:: WORK ORDER ::
Among the entries below, copy every line that carries the word "data".

(EXTRACTED INFORMATION Opens)

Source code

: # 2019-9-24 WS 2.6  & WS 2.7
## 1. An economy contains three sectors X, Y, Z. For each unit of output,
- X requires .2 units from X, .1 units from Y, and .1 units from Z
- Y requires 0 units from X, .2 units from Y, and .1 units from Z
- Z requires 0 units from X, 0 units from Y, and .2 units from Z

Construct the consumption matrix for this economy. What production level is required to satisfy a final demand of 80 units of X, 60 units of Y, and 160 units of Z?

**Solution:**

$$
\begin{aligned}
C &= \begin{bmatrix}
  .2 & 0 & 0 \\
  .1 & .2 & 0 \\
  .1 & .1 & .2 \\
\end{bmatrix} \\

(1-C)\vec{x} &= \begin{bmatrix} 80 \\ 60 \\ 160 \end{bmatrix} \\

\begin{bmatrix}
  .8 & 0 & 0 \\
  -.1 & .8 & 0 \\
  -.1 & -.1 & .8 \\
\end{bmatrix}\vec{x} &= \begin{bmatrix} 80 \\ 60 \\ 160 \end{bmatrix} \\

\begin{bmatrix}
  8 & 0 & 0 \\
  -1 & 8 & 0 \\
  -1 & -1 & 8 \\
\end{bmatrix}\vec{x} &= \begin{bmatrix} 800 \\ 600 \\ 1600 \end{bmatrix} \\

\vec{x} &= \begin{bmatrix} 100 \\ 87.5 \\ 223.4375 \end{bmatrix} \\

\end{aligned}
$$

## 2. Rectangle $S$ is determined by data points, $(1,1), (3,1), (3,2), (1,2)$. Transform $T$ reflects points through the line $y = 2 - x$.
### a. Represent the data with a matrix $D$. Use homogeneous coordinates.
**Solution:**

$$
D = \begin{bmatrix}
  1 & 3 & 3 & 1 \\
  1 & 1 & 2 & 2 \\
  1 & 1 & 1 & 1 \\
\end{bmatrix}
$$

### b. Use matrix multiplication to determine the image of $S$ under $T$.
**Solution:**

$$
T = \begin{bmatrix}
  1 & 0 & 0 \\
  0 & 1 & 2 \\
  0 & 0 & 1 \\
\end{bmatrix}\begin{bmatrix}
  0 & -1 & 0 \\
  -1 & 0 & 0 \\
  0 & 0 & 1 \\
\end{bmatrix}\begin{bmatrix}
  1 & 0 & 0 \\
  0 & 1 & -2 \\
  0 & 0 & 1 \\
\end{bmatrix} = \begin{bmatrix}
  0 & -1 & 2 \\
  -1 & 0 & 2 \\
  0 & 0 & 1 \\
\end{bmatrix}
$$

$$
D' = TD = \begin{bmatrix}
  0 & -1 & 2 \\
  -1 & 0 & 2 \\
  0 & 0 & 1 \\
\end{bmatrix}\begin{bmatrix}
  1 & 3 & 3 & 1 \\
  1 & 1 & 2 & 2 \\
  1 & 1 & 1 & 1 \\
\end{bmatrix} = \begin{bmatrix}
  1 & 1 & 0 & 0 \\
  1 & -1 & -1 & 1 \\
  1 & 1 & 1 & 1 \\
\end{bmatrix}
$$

(EXTRACTED INFORMATION Closes)

:: SOLUTION ::
## 2. Rectangle $S$ is determined by data points, $(1,1), (3,1), (3,2), (1,2)$. Transform $T$ reflects points through the line $y = 2 - x$.
### a. Represent the data with a matrix $D$. Use homogeneous coordinates.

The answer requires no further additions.